On an amusing note that could put this all into perspective, upon closer inspection, it seems that the middle person is using an Apple MacBook MB062LL/A.

“While saying that Microsoft’s Polish operation was not commenting at all on the issue, Gazeta Wyborcza made much of the suggestion that the laptop in the shot may actually be a barely anonymized Apple model and that the monitor on the table doesn’t seem to be connected to anything. The paper even quoted Vijay, a commenter from the PhotoshopDisasters blog, who wrote: ‘The white head and black hand actually symbolise (sic) interracial harmony.’”

The article goes on to say that the Poles seem to be regarding this as a non-issue,
probably because they don’t have many blacks there. However, the more racially sensitive America will no doubt see this as an attack.

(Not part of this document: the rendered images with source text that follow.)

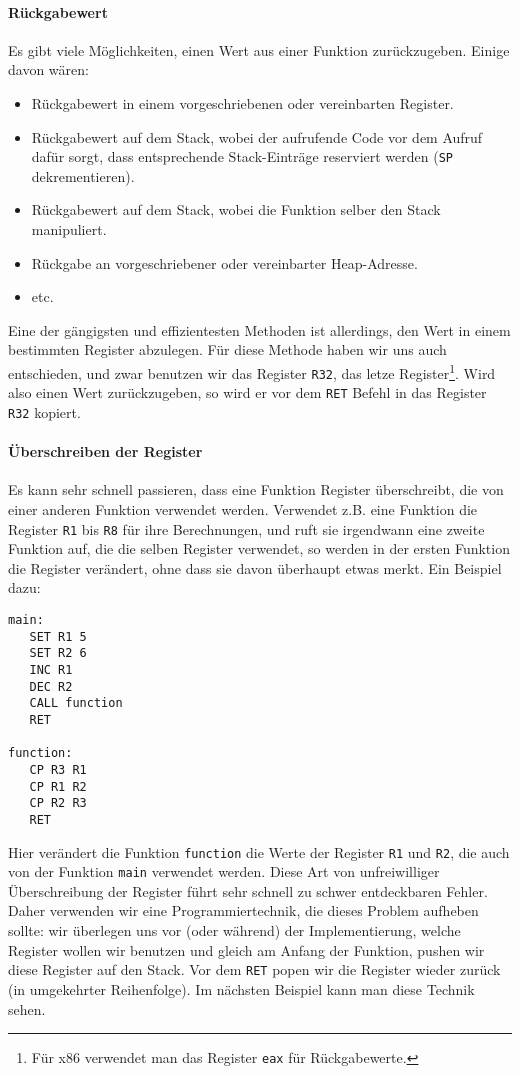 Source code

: \paragraph{Rückgabewert}
Es gibt viele Möglichkeiten, einen Wert aus einer Funktion zurückzugeben.
Einige davon wären:
\begin{itemize}
 \item Rückgabewert in einem vorgeschriebenen oder vereinbarten Register.
 \item Rückgabewert auf dem Stack, wobei der aufrufende Code vor dem Aufruf
       dafür sorgt, dass entsprechende Stack-Einträge reserviert werden
       (\texttt{SP} dekrementieren).
 \item Rückgabewert auf dem Stack, wobei die Funktion selber den Stack
       manipuliert.
 \item Rückgabe an vorgeschriebener oder vereinbarter Heap-Adresse.
 \item etc.
\end{itemize}
Eine der gängigsten und effizientesten Methoden ist allerdings, den Wert in
einem bestimmten Register abzulegen. Für diese Methode haben wir uns auch
entschieden, und zwar benutzen wir das Register \texttt{R32}, das letze
Register\footnote{Für x86 verwendet man das Register \texttt{eax} für
Rückgabewerte.}. Wird also einen Wert zurückzugeben, so wird er vor dem
\texttt{RET} Befehl in das Register \texttt{R32} kopiert.


\paragraph{Überschreiben der Register}
Es kann sehr schnell passieren, dass eine Funktion Register überschreibt, die
von einer anderen Funktion verwendet werden. Verwendet z.B. eine Funktion die
Register \texttt{R1} bis \texttt{R8} für ihre Berechnungen, und ruft sie
irgendwann eine zweite Funktion auf, die die selben Register verwendet, so
werden in der ersten Funktion die Register verändert, ohne dass sie davon
überhaupt etwas merkt. Ein Beispiel dazu:
\begin{lstlisting}
main:
   SET R1 5
   SET R2 6
   INC R1
   DEC R2
   CALL function
   RET

function:
   CP R3 R1
   CP R1 R2
   CP R2 R3
   RET
\end{lstlisting}

Hier verändert die Funktion \texttt{function} die Werte der Register \texttt{R1}
und \texttt{R2}, die auch von der Funktion \texttt{main} verwendet werden.
Diese Art von unfreiwilliger Überschreibung der Register führt sehr schnell zu
schwer entdeckbaren Fehler. Daher verwenden wir eine Programmiertechnik, die
dieses Problem aufheben sollte: wir überlegen uns vor (oder während) der
Implementierung, welche Register wollen wir benutzen und gleich am Anfang der
Funktion, pushen wir diese Register auf den Stack. Vor dem \texttt{RET} popen
wir die Register wieder zurück (in umgekehrter Reihenfolge). Im nächsten
Beispiel kann man diese Technik sehen.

“Apart from the racial undertones it is surprising because the black man looks quite charming while the white guy looks like one of those cheesy, sycophantic employees who laughs the loudest at the bosses jokes, then gets slaughtered at the Christmas party and tries to shag his secretary” an Australian blog says.

On Microsoft’s official page on the social network site Twitter, a posting calls the swap “a marketing mistake” and offers “sincere apologies.”

“We apologized, fixed the error and we are looking into how it happened,” said Lou Gellos, a Microsoft spokesman. He said that because the company was still reviewing how the swap occurred he could not comment further.

So is this a racial slam, a “marketing mistake,” or just an editing job gone awry? My money is on the latter ones.